--- Study material Enclosed Below ---
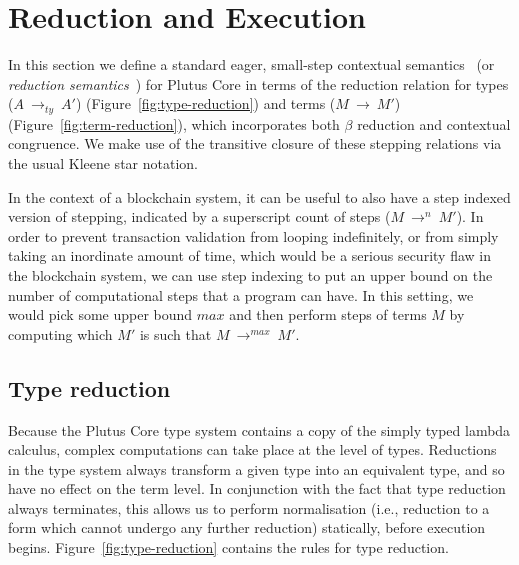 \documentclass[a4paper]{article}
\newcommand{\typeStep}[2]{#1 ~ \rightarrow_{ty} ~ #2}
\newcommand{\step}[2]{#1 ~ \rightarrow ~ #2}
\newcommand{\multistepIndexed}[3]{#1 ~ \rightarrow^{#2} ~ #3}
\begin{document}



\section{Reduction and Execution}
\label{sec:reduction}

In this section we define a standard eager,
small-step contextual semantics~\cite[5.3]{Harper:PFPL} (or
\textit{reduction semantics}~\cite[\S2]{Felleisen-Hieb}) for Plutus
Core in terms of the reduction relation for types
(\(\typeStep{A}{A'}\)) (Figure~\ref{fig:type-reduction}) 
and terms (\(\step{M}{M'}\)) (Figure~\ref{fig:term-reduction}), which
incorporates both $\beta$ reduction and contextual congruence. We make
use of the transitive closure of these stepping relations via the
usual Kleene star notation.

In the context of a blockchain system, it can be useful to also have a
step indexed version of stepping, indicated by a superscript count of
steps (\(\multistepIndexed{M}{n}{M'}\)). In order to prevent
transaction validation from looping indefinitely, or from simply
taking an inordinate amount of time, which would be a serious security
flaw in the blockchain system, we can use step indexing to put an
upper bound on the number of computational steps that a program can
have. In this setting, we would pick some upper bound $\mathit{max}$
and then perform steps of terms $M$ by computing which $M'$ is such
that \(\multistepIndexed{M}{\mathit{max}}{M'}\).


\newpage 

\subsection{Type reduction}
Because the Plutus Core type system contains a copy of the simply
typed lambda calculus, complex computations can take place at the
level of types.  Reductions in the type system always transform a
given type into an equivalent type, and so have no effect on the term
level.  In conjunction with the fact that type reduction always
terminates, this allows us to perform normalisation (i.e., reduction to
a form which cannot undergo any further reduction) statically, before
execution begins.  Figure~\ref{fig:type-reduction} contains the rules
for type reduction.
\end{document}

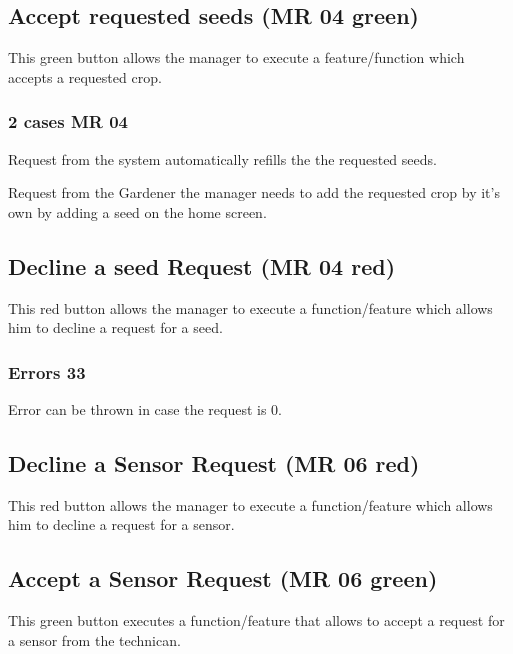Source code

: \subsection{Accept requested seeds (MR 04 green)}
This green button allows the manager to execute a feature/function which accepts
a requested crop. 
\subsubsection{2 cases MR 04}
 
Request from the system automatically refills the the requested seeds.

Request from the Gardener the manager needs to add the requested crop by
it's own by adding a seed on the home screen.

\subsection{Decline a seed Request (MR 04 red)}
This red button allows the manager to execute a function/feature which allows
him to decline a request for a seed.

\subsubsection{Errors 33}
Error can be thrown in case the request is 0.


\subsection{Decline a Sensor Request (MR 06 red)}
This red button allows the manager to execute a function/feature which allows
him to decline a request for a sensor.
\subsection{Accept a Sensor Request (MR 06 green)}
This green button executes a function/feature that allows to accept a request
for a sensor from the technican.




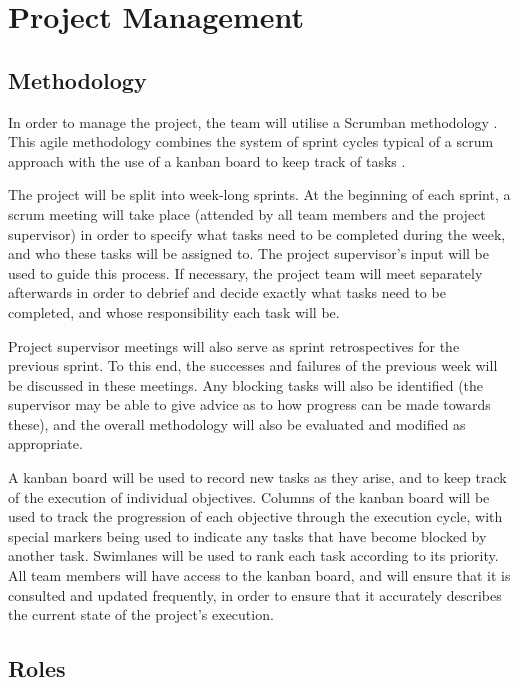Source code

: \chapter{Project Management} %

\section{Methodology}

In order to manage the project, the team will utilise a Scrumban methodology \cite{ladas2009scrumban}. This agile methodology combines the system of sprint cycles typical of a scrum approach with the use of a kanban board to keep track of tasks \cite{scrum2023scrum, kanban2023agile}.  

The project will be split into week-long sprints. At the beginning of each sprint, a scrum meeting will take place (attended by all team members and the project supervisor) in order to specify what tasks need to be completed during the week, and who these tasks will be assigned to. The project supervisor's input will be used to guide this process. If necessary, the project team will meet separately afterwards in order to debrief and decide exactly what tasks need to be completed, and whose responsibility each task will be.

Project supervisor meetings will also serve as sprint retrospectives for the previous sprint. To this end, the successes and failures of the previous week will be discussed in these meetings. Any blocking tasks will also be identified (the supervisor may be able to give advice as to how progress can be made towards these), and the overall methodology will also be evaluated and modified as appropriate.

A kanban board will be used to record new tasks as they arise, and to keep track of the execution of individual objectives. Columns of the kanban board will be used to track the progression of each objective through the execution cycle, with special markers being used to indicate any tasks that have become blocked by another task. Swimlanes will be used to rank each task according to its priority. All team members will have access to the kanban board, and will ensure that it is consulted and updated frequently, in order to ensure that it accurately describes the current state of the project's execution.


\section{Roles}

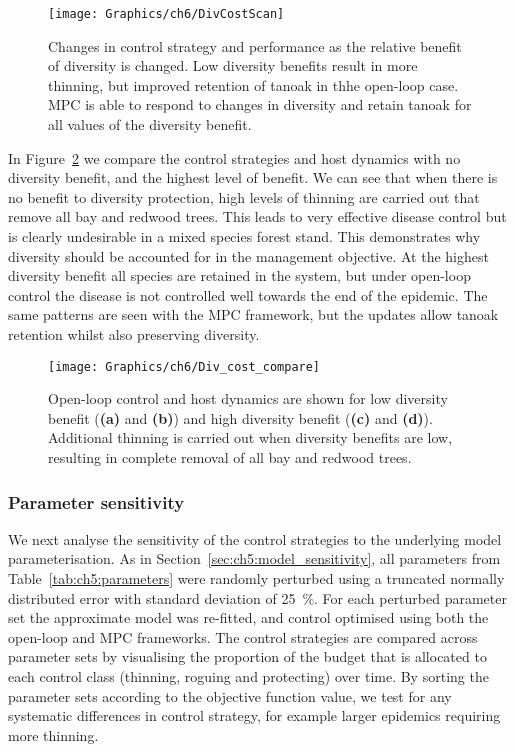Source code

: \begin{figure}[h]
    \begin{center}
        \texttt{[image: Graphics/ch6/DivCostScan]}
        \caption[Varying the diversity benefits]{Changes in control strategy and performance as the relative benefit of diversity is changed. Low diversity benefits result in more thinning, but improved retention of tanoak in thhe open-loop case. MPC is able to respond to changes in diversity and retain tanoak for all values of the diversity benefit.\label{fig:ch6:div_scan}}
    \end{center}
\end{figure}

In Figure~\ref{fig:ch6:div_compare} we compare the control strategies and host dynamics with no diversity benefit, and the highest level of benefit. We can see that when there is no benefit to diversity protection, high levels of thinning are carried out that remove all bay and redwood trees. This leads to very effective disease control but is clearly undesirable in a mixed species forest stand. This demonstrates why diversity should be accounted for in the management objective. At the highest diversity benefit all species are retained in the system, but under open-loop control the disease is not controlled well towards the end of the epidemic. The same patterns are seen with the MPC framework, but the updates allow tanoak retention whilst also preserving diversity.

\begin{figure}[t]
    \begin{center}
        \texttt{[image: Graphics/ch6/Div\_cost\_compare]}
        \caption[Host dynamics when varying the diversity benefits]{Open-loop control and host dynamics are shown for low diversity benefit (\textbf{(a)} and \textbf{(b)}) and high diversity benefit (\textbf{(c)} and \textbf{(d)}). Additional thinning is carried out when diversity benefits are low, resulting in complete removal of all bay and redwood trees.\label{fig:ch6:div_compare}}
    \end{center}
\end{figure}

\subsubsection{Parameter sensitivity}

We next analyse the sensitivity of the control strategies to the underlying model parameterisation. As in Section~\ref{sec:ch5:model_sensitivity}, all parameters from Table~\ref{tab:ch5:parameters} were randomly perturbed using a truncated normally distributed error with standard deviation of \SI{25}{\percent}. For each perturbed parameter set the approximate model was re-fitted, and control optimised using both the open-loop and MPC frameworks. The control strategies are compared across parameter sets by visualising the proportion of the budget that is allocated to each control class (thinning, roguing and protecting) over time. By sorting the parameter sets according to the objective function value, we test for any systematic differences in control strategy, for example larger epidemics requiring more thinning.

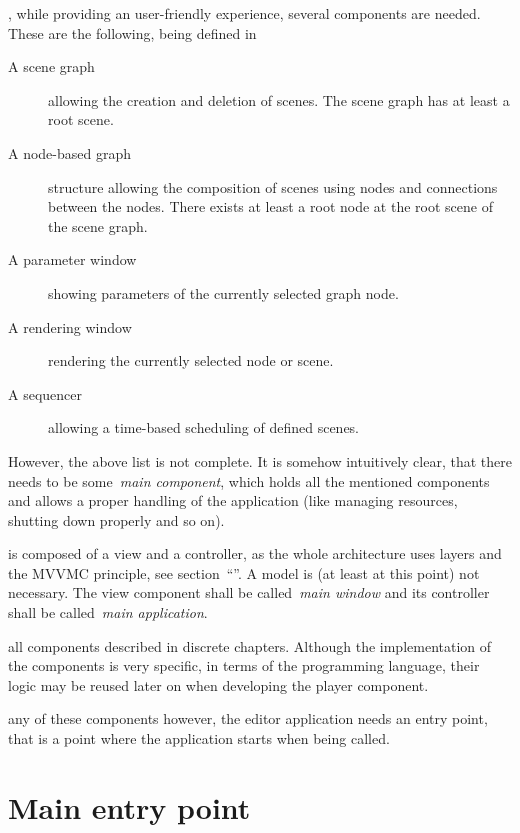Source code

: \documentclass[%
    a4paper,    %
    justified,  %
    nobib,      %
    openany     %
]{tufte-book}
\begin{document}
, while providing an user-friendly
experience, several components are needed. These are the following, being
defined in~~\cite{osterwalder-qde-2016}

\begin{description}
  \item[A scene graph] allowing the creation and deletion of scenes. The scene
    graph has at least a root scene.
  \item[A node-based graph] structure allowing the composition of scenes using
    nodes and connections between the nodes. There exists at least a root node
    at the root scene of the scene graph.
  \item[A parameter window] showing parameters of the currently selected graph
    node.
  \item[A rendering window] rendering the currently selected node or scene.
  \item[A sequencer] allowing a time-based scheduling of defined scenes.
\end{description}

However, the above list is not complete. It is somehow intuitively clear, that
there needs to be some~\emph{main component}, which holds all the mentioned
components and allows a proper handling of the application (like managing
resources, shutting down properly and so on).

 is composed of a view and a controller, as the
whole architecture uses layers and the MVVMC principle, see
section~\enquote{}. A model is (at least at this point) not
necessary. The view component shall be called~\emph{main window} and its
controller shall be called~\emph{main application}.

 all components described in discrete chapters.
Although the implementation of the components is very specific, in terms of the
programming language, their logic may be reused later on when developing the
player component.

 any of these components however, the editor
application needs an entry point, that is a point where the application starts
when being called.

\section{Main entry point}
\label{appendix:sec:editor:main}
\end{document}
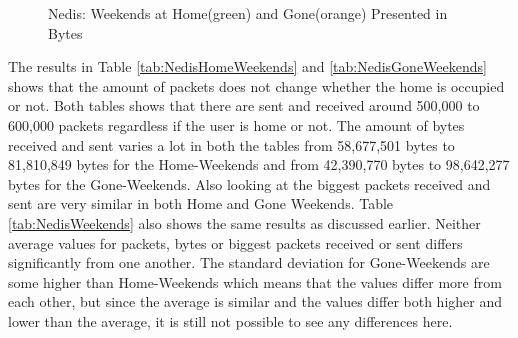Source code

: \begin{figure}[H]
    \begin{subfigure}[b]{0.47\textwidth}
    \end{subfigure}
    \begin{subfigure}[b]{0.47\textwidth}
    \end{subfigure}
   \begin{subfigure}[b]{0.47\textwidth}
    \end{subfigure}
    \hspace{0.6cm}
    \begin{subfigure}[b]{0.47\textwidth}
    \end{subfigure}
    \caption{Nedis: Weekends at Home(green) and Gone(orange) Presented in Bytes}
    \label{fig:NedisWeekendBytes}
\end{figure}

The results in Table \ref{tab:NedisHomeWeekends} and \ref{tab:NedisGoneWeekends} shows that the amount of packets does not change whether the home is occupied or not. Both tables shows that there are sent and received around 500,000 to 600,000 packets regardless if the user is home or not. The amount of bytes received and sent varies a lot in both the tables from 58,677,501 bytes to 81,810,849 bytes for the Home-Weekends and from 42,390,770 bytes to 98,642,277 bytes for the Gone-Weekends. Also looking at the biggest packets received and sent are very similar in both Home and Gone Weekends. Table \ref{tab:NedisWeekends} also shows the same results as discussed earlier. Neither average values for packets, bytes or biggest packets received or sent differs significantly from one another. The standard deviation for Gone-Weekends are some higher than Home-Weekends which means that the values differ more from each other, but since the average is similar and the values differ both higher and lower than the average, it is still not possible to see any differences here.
--- End of Enclosed Study material ---
Where a line above contains the string "description", copy that line.

| Result |
\begin{description}
\end{description}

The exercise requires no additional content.